Fueron tus comienzos en la vida. Te quedaste sola con tu madre. Tus hermanas y hermanos estaban dispersos, algunos ya en el cementerio. Vivíais en una vivienda modesta, más que modesta, en una calle pobre de Lieja y nunca supe de qué vivisteis, tu madre y tú, hasta que cumpliste diecinueve años, edad en que entraste de dependienta en unos grandes almacenes.
Tengo una foto mala de ti que data de aquella época. Estabas bonita, aún con las armonías propias de los rostros juveniles, pero tus ojos expresaban, a la vez, una voluntad de hierro y una desconfianza para con el mundo entero.
De nada servía que tus labios esbozaran una sonrisa, era una sonrisa sin juventud y ya llena de amargura y tus ojos miraban fija y duramente el objetivo del fotógrafo.
—¿Por qué has venido, Georges?
Esa breve frase tal vez sea la explicación de toda tu vida.
Cuando nos quedamos solos, exceptuada la presencia de la monja, no se te ocurrió nada que decirme y a mí tampoco. Tomé tu enflaquecida mano, que descansaba sobre la sábana.
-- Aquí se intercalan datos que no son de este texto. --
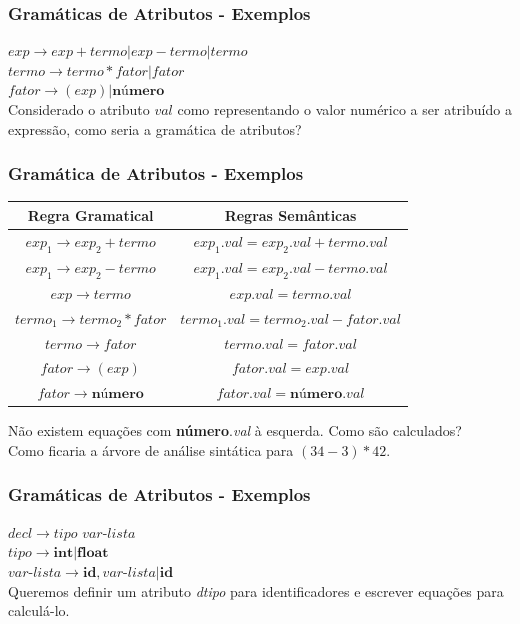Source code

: \documentclass[table]{beamer}
\begin{document}
\begin{frame}
   \frametitle{Gramáticas de Atributos - Exemplos}
   $exp\to exp+termo|exp-termo|termo$ \\
   $termo\to termo*fator|fator$ \\
   $fator\to (exp)|\textbf{número}$ \\
   Considerado o atributo $val$ como representando o valor numérico a ser atribuído a expressão, como seria a gramática de atributos?
\end{frame}

\begin{frame}
   \frametitle{Gramática de Atributos - Exemplos}
   \begin{table}
      \begin{tabular}{cc}
      Regra Gramatical & Regras Semânticas \\
      \hline 
      $exp_{1}\to exp_{2} + termo$ & $exp_{1}.val = exp_{2}.val + termo.val $ \\
      $exp_{1}\to exp_{2} - termo$ & $exp_{1}.val = exp_{2}.val - termo.val $ \\
      $exp\to termo$ & $exp.val = termo.val $ \\
      $termo_{1}\to termo_{2} * fator$ & $termo_{1}.val = termo_{2}.val - fator.val $ \\
      $termo\to fator$ & $termo.val = fator.val $ \\
      $fator\to (exp)$ & $fator.val = exp.val $ \\
      $fator\to \textbf{número}$ & $fator.val = \textbf{número.}val $ \\
      \hline
      \end{tabular}
   \end{table}
   Não existem equações com \textbf{número}.\textit{val} à esquerda. Como são calculados? \\
   Como ficaria a árvore de análise sintática para $(34-3)*42$.
\end{frame}

\begin{frame}
   \frametitle{Gramáticas de Atributos - Exemplos}
   $decl\to\textit{tipo var-lista}$ \\
   $tipo\to \textbf{int}|\textbf{float}$ \\
   $\textit{var-lista} \to \textbf{id},\textit{var-lista} | \textbf{id}$ \\
   Queremos definir um atributo \textit{dtipo} para identificadores e escrever equações para calculá-lo. 
\end{frame}
\end{document}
Estaba fría y parecía como sin vida.
¿Te habrías sentido decepcionada o apenada, si yo no hubiera acudido? Me gustaría saberlo.
Conocías a quienes estaban en tu habitación a mi llegada, sabías, por así decirlo, lo que cada uno de ellos esperaba de ti. Uno, dinero; otro, uno de tus dos aparadores del comedor; otra, la mantelería y demás.